▼

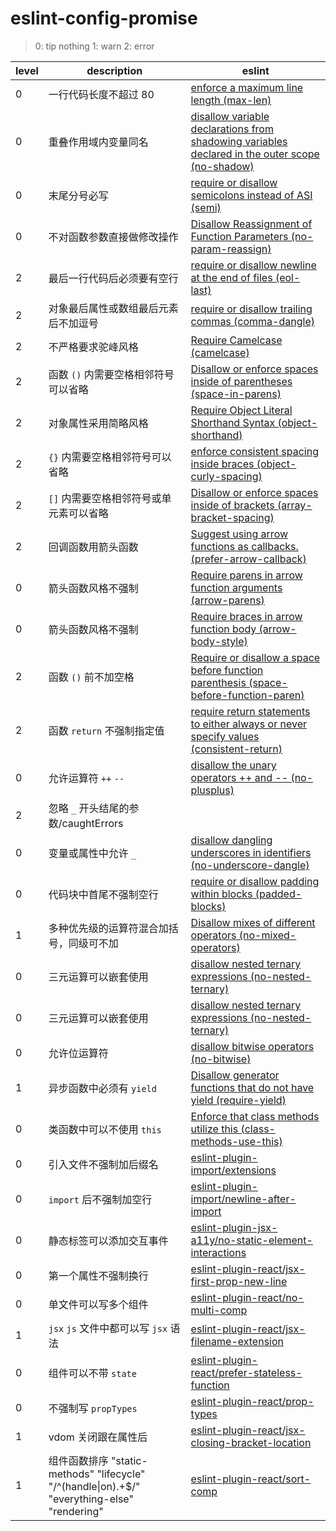 # eslint-config-promise

> 0: tip nothing
> 1: warn
> 2: error

| level | description | eslint |
|-------|-------------|--------|
| 0 | 一行代码长度不超过 80 | [enforce a maximum line length (max-len)](http://eslint.org/docs/rules/max-len) |
| 0 | 重叠作用域内变量同名 | [disallow variable declarations from shadowing variables declared in the outer scope (no-shadow)](http://eslint.org/docs/rules/no-shadow) |
| 0 | 末尾分号必写 | [require or disallow semicolons instead of ASI (semi)](http://eslint.org/docs/rules/semi) |
| 0 | 不对函数参数直接做修改操作 | [Disallow Reassignment of Function Parameters (no-param-reassign)](http://eslint.org/docs/rules/no-param-reassign) |
| 2 | 最后一行代码后必须要有空行 | [require or disallow newline at the end of files (eol-last)](http://eslint.org/docs/rules/eol-last) |
| 2 | 对象最后属性或数组最后元素后不加逗号 | [require or disallow trailing commas (comma-dangle)](http://eslint.org/docs/rules/comma-dangle) |
| 2 | 不严格要求驼峰风格 | [Require Camelcase (camelcase)](http://eslint.org/docs/rules/camelcase) |
| 2 | 函数 `()` 内需要空格相邻符号可以省略 | [Disallow or enforce spaces inside of parentheses (space-in-parens)](http://eslint.org/docs/rules/space-in-parens) |
| 2 | 对象属性采用简略风格 | [Require Object Literal Shorthand Syntax (object-shorthand)](http://eslint.org/docs/rules/object-shorthand) |
| 2 | `{}` 内需要空格相邻符号可以省略 | [enforce consistent spacing inside braces (object-curly-spacing)](http://eslint.org/docs/rules/object-curly-spacing) |
| 2 | `[]` 内需要空格相邻符号或单元素可以省略 | [Disallow or enforce spaces inside of brackets (array-bracket-spacing)](http://eslint.org/docs/rules/array-bracket-spacing) |
| 2 | 回调函数用箭头函数 | [Suggest using arrow functions as callbacks. (prefer-arrow-callback)](http://eslint.org/docs/rules/prefer-arrow-callback) |
| 0 | 箭头函数风格不强制 | [Require parens in arrow function arguments (arrow-parens)](http://eslint.org/docs/rules/arrow-parens) |
| 0 | 箭头函数风格不强制 | [Require braces in arrow function body (arrow-body-style)](http://eslint.org/docs/rules/arrow-body-style) |
| 2 | 函数 `()` 前不加空格 | [Require or disallow a space before function parenthesis (space-before-function-paren)](http://eslint.org/docs/rules/space-before-function-paren) |
| 2 | 函数 `return` 不强制指定值 | [require return statements to either always or never specify values (consistent-return)](http://eslint.org/docs/rules/consistent-return) |
| 0 | 允许运算符 `++` `--` | [disallow the unary operators ++ and -- (no-plusplus)](http://eslint.org/docs/rules/no-plusplus) |
| 2 | 忽略 `_` 开头结尾的参数/caughtErrors | | [Disallow Unused Variables (no-unused-vars)](http://eslint.org/docs/rules/no-unused-vars) |
| 0 | 变量或属性中允许 `_` | [disallow dangling underscores in identifiers (no-underscore-dangle)](http://eslint.org/docs/rules/no-underscore-dangle) |
| 0 | 代码块中首尾不强制空行 | [require or disallow padding within blocks (padded-blocks)](http://eslint.org/docs/rules/padded-blocks) |
| 1 | 多种优先级的运算符混合加括号，同级可不加 | [Disallow mixes of different operators (no-mixed-operators)](http://eslint.org/docs/rules/no-mixed-operators) |
| 0 | 三元运算可以嵌套使用 | [disallow nested ternary expressions (no-nested-ternary)](http://eslint.org/docs/rules/no-nested-ternary) |
| 0 | 三元运算可以嵌套使用 | [disallow nested ternary expressions (no-nested-ternary)](http://eslint.org/docs/rules/no-nested-ternary) |
| 0 | 允许位运算符 | [disallow bitwise operators (no-bitwise)](http://eslint.org/docs/rules/no-bitwise) |
| 1 | 异步函数中必须有 `yield` | [Disallow generator functions that do not have yield (require-yield)](http://eslint.org/docs/rules/require-yield) |
| 0 | 类函数中可以不使用 `this` | [Enforce that class methods utilize this (class-methods-use-this)](http://eslint.org/docs/rules/class-methods-use-this) |
| 0 | 引入文件不强制加后缀名 | [eslint-plugin-import/extensions](https://github.com/benmosher/eslint-plugin-import/blob/master/docs/rules/extensions.md)|
| 0 | `import` 后不强制加空行 | [eslint-plugin-import/newline-after-import](https://github.com/benmosher/eslint-plugin-import/blob/master/docs/rules/newline-after-import.md) |
| 0 | 静态标签可以添加交互事件 | [eslint-plugin-jsx-a11y/no-static-element-interactions](https://github.com/evcohen/eslint-plugin-jsx-a11y/blob/master/docs/rules/no-static-element-interactions.md) |
| 0 | 第一个属性不强制换行 | [eslint-plugin-react/jsx-first-prop-new-line](https://github.com/yannickcr/eslint-plugin-react/blob/master/docs/rules/jsx-first-prop-new-line.md) |
| 0 | 单文件可以写多个组件 | [eslint-plugin-react/no-multi-comp](https://github.com/yannickcr/eslint-plugin-react/blob/master/docs/rules/no-multi-comp.md) |
| 1 | `jsx` `js` 文件中都可以写 `jsx` 语法 |[eslint-plugin-react/jsx-filename-extension](https://github.com/yannickcr/eslint-plugin-react/blob/master/docs/rules/jsx-filename-extension.md)|
| 0 | 组件可以不带 `state` | [eslint-plugin-react/prefer-stateless-function](https://github.com/yannickcr/eslint-plugin-react/blob/master/docs/rules/prefer-stateless-function.md) |
| 0 | 不强制写 `propTypes` | [eslint-plugin-react/prop-types](https://github.com/yannickcr/eslint-plugin-react/blob/master/docs/rules/prop-types.md) |
| 1 | vdom 关闭跟在属性后 | [eslint-plugin-react/jsx-closing-bracket-location](https://github.com/yannickcr/eslint-plugin-react/blob/master/docs/rules/jsx-closing-bracket-location.md) |
| 1 | 组件函数排序 "static-methods" "lifecycle" "/\^(handle\|on).+$/" "everything-else" "rendering" | [eslint-plugin-react/sort-comp](https://github.com/yannickcr/eslint-plugin-react/blob/master/docs/rules/sort-comp.md) |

▲

Could you reproduce exactly the lines from the first line of the listing through the line containing "内需要空格相邻符号或单元素可以省略 | [Disallow", both included, with pictures left out?

The answer
 # eslint-config-promise

> 0: tip nothing
> 1: warn
> 2: error

| level | description | eslint |
|-------|-------------|--------|
| 0 | 一行代码长度不超过 80 | [enforce a maximum line length (max-len)](http://eslint.org/docs/rules/max-len) |
| 0 | 重叠作用域内变量同名 | [disallow variable declarations from shadowing variables declared in the outer scope (no-shadow)](http://eslint.org/docs/rules/no-shadow) |
| 0 | 末尾分号必写 | [require or disallow semicolons instead of ASI (semi)](http://eslint.org/docs/rules/semi) |
| 0 | 不对函数参数直接做修改操作 | [Disallow Reassignment of Function Parameters (no-param-reassign)](http://eslint.org/docs/rules/no-param-reassign) |
| 2 | 最后一行代码后必须要有空行 | [require or disallow newline at the end of files (eol-last)](http://eslint.org/docs/rules/eol-last) |
| 2 | 对象最后属性或数组最后元素后不加逗号 | [require or disallow trailing commas (comma-dangle)](http://eslint.org/docs/rules/comma-dangle) |
| 2 | 不严格要求驼峰风格 | [Require Camelcase (camelcase)](http://eslint.org/docs/rules/camelcase) |
| 2 | 函数 `()` 内需要空格相邻符号可以省略 | [Disallow or enforce spaces inside of parentheses (space-in-parens)](http://eslint.org/docs/rules/space-in-parens) |
| 2 | 对象属性采用简略风格 | [Require Object Literal Shorthand Syntax (object-shorthand)](http://eslint.org/docs/rules/object-shorthand) |
| 2 | `{}` 内需要空格相邻符号可以省略 | [enforce consistent spacing inside braces (object-curly-spacing)](http://eslint.org/docs/rules/object-curly-spacing) |
| 2 | `[]` 内需要空格相邻符号或单元素可以省略 | [Disallow or enforce spaces inside of brackets (array-bracket-spacing)](http://eslint.org/docs/rules/array-bracket-spacing) |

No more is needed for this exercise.